The first time she moved the baby grand by crane, she couldn’t watch it happen. But for the most recent move, her friends wanted to watch—in fact many people on the block did, like the neighborhood barber—so she joined them, knowing the piano had survived its first hoist by Auer's unscathed.
'Big window pivot'
Still, it was a little different watching it happen live.
“After the piano comes out of the window and gets attached to the crane, there’s a moment when it seems to drop really fast,” Jean recalled. “I thought, ‘Oh my God.’”
She said she was most worried about the mover who was tasked with standing on the ledge and reaching out and directing the movement of the piano, what Jean called, “the big window pivot.”
Now safely in its new home and tuned (her tuner said it was fine) she has discovered how having a piano is once again creating a home for her.
Perhaps thanks to its large elevator, their Riverdale building attracted several other piano owners as well. “You hear music when you enter the building,” she said. With her own piano is lending its notes, it has served as an ice breaker, prompting her neighbor musicians to introduce themselves.
Advice if you’re moving a piano
If you’re thinking of moving a piano, Jean has some advice for you: Use a professional piano mover. “Don’t cut corners,” she said. “You can’t just stick it in a moving van. It’s not a regular piece of furniture; it needs special attention.”
And that goes for caring for the instrument at home.

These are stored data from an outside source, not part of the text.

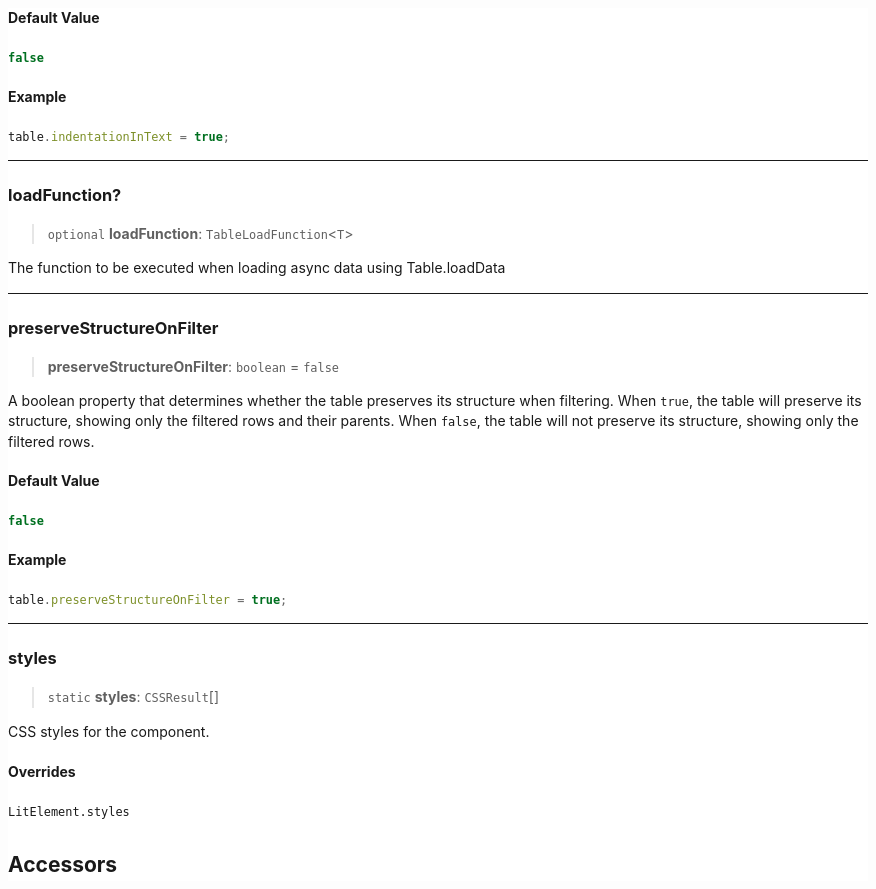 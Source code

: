 #### Default Value

```ts
false
```

#### Example

```typescript
table.indentationInText = true;
```

***

### loadFunction?

> `optional` **loadFunction**: `TableLoadFunction`\<`T`\>

The function to be executed when loading async data using Table.loadData

***

### preserveStructureOnFilter

> **preserveStructureOnFilter**: `boolean` = `false`

A boolean property that determines whether the table preserves its structure when filtering.
When `true`, the table will preserve its structure, showing only the filtered rows and their parents.
When `false`, the table will not preserve its structure, showing only the filtered rows.

#### Default Value

```ts
false
```

#### Example

```typescript
table.preserveStructureOnFilter = true;
```

***

### styles

> `static` **styles**: `CSSResult`[]

CSS styles for the component.

#### Overrides

`LitElement.styles`

## Accessors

Many NYC apartments can be overly dry in winter. A hydrometer can help you maintain the correct humidity for a piano to prevent it from drying out—and you as well. “Some humidity is good for humans too,” she said.
Why you may need a crane
Often when New Yorkers move, they sell or donate large furnishings because moving big items can be very tricky. They may not fit the style of your new place, or may not fit, period.
So it can be surprising to find out some of the more interesting things that New Yorkers choose to take with them, no matter how challenging they are to move.
“We once had to move a large safe for a client who was a famous jewelry designer on the Upper East Side. The safe weighed 1,500 pounds,” said Vojin Popivic, CEO and founder of Piece of Cake Moving & Storage. He said the company used specialized equipment to lift and move the safe out of the apartment, which was fortunately on the ground floor.
Items don’t need to be especially heavy or intricate to be difficult to move. Some places in NYC have narrow hallways or doorways, so furniture needs to be disassembled, or even cut up by a “sofa doctor” or similar specialist, in order to be moved and then reassembled at the destination.
Popivic said this can occur at a prewar building, or at a property that has been renovated in a way that is not up to code.